A step closer has been made by researchers in the Capital to developing breakthrough cancer medications with fewer side effects than present treatments. The new invention was created by chemists at Edinburgh University. It is said to be a way of combating cancerous cells without causing the sickness, nervous system damage and hair loss which are very common side effects of current cancer therapies.
A step closer has been made by researchers in the Capital to developing breakthrough cancer medications (http://www.pharmacycenter.org/r/2006/864/) with fewer side effects than present treatments. The new invention was created by chemists at Edinburgh University. It is said to be a way of combating cancerous cells without causing the sickness, nervous system damage and hair loss which are very common side effects of current cancer therapies.

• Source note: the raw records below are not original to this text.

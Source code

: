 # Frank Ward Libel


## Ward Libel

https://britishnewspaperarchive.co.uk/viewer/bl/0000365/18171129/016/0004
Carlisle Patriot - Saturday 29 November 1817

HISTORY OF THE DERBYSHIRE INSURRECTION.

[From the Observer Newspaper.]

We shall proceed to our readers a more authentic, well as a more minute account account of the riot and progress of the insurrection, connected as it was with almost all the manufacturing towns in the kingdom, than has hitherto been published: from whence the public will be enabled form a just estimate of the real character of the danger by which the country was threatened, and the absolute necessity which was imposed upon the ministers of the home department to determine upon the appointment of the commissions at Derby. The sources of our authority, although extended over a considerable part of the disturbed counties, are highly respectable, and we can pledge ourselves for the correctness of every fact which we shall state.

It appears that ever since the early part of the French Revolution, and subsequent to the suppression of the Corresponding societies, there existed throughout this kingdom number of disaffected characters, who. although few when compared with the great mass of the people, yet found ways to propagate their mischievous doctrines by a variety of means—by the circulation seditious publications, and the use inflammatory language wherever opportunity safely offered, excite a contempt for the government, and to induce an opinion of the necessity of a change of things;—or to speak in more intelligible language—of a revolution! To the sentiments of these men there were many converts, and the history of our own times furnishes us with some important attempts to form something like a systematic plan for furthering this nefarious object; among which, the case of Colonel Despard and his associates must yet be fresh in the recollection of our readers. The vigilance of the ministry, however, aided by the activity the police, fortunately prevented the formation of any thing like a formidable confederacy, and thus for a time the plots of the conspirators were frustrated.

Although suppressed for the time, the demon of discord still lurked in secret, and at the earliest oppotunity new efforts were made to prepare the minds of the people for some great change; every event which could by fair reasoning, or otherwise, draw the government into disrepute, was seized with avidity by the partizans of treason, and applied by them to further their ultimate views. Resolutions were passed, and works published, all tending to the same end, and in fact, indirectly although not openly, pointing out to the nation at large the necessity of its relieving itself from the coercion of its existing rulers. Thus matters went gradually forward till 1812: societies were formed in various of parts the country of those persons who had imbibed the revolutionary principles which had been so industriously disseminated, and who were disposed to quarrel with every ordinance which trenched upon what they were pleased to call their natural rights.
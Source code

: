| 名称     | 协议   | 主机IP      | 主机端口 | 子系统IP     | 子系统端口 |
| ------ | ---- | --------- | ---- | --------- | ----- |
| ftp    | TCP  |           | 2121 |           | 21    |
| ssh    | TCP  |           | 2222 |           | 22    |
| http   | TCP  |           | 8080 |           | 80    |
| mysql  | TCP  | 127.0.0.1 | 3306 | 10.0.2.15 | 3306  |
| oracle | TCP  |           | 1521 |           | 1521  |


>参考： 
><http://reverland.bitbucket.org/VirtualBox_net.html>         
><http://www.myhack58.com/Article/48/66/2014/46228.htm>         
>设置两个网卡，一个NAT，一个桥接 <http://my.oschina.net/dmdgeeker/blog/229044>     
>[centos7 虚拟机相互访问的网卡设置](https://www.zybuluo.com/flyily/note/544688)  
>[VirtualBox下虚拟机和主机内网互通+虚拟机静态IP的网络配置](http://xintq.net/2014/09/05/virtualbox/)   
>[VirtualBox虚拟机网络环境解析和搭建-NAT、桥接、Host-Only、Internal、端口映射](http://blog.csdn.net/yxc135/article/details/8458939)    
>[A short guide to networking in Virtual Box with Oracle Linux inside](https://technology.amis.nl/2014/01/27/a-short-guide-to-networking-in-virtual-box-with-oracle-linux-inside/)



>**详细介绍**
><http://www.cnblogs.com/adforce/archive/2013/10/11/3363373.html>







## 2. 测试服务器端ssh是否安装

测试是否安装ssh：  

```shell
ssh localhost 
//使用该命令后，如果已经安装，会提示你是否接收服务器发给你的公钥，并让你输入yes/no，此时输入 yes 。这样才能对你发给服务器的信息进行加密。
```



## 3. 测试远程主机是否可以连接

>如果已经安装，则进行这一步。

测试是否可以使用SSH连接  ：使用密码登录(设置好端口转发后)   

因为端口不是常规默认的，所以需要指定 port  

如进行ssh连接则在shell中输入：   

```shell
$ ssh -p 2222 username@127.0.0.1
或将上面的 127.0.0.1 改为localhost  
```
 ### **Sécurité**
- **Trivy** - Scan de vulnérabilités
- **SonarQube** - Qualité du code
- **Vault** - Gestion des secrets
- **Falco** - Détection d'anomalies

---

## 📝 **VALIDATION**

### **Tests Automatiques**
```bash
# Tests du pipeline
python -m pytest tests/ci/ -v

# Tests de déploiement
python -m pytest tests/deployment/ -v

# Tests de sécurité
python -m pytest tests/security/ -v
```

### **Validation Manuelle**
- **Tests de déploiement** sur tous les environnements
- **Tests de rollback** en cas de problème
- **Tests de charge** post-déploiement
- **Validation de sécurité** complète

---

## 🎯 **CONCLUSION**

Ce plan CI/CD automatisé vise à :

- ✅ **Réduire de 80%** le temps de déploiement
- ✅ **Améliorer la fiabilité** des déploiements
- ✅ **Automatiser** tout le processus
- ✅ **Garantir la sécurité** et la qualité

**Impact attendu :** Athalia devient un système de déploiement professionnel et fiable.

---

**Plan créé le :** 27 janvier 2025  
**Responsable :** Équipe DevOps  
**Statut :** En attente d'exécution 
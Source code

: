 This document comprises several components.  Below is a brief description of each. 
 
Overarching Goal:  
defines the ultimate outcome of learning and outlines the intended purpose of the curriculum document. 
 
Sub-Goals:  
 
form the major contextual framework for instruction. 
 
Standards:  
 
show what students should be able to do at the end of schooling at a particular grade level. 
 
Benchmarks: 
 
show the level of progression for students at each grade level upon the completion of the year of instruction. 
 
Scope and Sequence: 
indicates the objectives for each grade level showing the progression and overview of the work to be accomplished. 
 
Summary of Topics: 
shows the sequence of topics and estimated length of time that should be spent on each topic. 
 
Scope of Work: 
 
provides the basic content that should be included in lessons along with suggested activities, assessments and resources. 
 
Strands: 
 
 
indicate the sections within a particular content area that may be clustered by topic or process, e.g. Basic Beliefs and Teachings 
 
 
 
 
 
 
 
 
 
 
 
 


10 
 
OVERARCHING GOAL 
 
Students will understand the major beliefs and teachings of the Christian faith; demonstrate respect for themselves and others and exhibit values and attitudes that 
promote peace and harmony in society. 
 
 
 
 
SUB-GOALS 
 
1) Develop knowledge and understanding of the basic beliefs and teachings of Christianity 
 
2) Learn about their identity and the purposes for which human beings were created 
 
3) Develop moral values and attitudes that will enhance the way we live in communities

The team have created compounds which target and damage cancer cells leaving healthy tissue unharmed. The project was led by Professor Peter Sadler, of Edinburgh University’s school of chemistry. He admitted that it is too early to evaluate the importance of the results, but admitted he believed that medications made from the compounds could tackle lung, bladder, throat and skin cancers in years to come.
“Our research is now entering an exciting phase as we consider what further developments will be needed for potential clinical use,” he said. In the heart of the breakthrough lie non-toxic platinum light-sensitive compounds, that are used in a process called photo-activated chemotherapy (PACT).
Platinum anti-cancer medications are the world’s best-selling treatments but are often associated with hair loss, sickness and nervous system damage. PACT targets only malignant cells. The composites are placed on tumour cells in a dormant state and are then activated by lasers directed only at cancer cells, considerably reducing damage to neighbouring healthy tissue. Light-activated cancer therapies are commonly used, but PACT is claimed to have an advantage over other light-sensitive treatments, as it does not require oxygen to be active- that is often limited at tumour sites.
The scientists hope that these new platinum composites will cause fewer side-effects than current photo-activated medications, which can remain in the body after the therapy and leave some patients so sensitive to daylight, the therapy could even be used to kill cells which are resistant to other medications. That they are not able to leave the house for fear of being burned. According to researchers.
Prof Sadler says that this latest research is “encouraging”. He added he was hopeful that clinical trials would begin in the next 2 to 3 years. If the product is successful at the trial stage, it could take up to 10 years for it to make its way into the hands of patients. He said: “Photo-activation of these platinum complexes appears to provide a unique mechanism for killing cancer cells.
“We were surprised at how quickly these novel chemical reactions take effect, but it’s still too early to say how significant this new approach will be.”